(MATERIALS PROVIDED begins)

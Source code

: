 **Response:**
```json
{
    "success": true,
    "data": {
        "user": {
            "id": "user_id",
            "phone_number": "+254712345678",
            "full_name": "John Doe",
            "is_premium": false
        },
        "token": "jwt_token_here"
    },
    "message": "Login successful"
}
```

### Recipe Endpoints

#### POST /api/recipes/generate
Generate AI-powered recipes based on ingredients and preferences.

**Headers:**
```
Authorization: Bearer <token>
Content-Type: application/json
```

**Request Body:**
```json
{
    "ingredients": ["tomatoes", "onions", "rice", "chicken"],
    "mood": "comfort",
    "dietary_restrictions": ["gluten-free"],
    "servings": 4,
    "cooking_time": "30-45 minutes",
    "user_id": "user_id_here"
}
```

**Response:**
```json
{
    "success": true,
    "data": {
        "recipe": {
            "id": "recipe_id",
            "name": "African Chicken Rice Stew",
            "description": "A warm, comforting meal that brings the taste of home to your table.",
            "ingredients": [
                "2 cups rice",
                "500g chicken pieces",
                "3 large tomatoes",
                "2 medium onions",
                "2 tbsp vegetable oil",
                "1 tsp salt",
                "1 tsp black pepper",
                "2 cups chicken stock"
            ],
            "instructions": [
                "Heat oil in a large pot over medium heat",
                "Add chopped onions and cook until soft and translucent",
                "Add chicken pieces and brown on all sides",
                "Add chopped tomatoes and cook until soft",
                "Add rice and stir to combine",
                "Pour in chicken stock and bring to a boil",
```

(MATERIALS PROVIDED ends)
(MATERIALS PROVIDED begins)

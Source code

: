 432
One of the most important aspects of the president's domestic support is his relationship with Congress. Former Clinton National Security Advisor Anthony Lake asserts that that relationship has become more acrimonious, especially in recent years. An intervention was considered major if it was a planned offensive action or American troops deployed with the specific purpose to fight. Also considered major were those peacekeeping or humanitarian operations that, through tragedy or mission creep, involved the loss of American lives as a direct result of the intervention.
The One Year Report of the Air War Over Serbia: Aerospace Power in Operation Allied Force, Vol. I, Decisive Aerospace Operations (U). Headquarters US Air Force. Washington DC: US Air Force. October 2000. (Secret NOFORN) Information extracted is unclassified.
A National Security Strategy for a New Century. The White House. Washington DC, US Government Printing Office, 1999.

(MATERIALS PROVIDED ends)

ABOUT THIS TASK:
Some of the data mentions "tomatoes". Copy every line where it does.

TASK OUTPUT:
    "ingredients": ["tomatoes", "onions", "rice", "chicken"],
                "3 large tomatoes",
                "Add chopped tomatoes and cook until soft",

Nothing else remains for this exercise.